確かに事情を知らない西の人たちからすれば、なんで東京が中心なんだって話になるだろう。
「どうやっていくんですぅ? 徒歩ですぅ?」
「いや、自動車を使います」
「じどーしゃ……?」
わたしは烈日さんから、自動車の使用許可を貰ってる。
彼ら……異能狩りの人たちの詰め所へと向かう。
そこには、現実でもよく見るような、自動車がいくつも並んでいた。
「なんですぅ、この箱?」
「馬を使わない、まあ、馬車みたいなもんですよ」
するとエルメルマータが「セントリアさん何を言ってるんですかぁ?」と小馬鹿にした表情を浮かべる。
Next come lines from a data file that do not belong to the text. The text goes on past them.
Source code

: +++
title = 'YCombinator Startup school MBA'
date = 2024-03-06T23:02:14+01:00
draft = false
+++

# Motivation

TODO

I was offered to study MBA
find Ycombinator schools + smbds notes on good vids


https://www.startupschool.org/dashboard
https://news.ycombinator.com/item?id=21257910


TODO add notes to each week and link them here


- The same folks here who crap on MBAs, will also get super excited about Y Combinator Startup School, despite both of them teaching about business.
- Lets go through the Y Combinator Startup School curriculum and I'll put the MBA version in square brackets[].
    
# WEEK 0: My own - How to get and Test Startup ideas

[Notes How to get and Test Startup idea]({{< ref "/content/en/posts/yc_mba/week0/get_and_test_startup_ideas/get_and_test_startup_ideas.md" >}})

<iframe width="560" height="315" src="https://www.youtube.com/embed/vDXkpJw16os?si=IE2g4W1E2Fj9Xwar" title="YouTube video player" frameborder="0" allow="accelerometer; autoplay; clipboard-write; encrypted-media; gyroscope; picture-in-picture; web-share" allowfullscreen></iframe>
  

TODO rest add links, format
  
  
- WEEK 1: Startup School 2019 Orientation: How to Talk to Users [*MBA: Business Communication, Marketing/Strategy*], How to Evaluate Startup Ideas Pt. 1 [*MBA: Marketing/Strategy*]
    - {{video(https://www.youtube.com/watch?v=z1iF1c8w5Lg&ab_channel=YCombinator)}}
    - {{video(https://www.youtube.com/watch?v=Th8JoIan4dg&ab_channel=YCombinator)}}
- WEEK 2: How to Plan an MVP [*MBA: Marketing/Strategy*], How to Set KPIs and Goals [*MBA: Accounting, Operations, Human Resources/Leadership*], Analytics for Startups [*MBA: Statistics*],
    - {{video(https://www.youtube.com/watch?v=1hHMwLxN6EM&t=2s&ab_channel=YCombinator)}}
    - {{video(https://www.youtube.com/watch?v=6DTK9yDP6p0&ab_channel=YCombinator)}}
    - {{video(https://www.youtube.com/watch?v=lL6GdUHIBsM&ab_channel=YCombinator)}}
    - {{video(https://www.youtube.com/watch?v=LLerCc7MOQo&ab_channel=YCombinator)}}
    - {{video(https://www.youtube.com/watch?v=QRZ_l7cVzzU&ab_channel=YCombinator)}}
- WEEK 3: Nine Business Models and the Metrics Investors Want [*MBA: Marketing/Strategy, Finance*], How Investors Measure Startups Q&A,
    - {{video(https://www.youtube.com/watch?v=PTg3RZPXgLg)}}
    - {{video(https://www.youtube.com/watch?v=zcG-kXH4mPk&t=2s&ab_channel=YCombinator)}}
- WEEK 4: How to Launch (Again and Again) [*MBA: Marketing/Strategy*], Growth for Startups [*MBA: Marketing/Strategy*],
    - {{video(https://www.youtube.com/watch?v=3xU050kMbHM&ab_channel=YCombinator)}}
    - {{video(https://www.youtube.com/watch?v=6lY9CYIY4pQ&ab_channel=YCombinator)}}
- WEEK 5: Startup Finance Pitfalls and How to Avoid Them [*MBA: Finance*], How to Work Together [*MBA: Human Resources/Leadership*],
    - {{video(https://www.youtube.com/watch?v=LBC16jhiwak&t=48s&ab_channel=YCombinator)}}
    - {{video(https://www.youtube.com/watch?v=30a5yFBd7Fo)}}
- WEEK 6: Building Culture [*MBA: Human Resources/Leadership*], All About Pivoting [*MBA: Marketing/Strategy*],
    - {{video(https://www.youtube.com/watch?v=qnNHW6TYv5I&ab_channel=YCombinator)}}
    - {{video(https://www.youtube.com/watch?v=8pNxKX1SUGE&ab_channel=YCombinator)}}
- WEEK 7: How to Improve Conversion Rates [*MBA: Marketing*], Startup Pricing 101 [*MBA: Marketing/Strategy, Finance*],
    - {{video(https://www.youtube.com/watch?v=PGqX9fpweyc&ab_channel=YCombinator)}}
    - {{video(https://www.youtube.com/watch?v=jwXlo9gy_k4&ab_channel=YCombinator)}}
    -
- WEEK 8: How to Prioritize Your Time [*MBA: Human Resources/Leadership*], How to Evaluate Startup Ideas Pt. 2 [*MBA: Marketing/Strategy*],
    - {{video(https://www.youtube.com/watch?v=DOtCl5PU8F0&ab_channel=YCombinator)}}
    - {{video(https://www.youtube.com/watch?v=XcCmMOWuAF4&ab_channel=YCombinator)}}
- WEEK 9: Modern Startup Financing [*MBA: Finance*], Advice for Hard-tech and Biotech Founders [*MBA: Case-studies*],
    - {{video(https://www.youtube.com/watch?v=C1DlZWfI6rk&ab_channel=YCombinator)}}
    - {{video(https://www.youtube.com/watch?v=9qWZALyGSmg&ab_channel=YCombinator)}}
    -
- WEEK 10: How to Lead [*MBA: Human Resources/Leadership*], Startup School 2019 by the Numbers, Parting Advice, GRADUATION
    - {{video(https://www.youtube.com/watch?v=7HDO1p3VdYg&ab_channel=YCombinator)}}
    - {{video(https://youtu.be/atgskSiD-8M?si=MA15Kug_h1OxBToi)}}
「馬を使わずに、馬車が動くわけないじゃあないですかぁ~? えるもおばかさんですがぁ、そこまでじゃあないですよぉう」
全くこの子は……。
「一郎さん、運転は?」
「で、できません……二葉も。いつも使用人に運転して貰っていたので」
なるほど……。
「では、代わりにわたしが運転しますね」
「!? せ、セントリアさんって……西の大陸の人ですよね? 自動車なんて触ったことあるんですか?」
「こっちではないですよ」
【びにちる】における極東は、魔法が使えない代わりに、科学技術が発展してるという設定だ。
それゆえに、現実と同じ、ガソリンで動く自動車が存在する。
無論、これは西の大陸にはないものであり、わたしたち西大陸人には運転できない……。
が。
わたしは、知ってる。運転の仕方を。
運転席に座り、鍵を回す。
ぶぉん! という音とともにエンジンが点火する。
「うひい! 変な音ぉ!」
さっ、とエルメルマータが二葉の後ろに隠れる。
おまえのほうが年上だろうに……まったく……情けない。
わたしはクラッチを操作し、自動車を動かす。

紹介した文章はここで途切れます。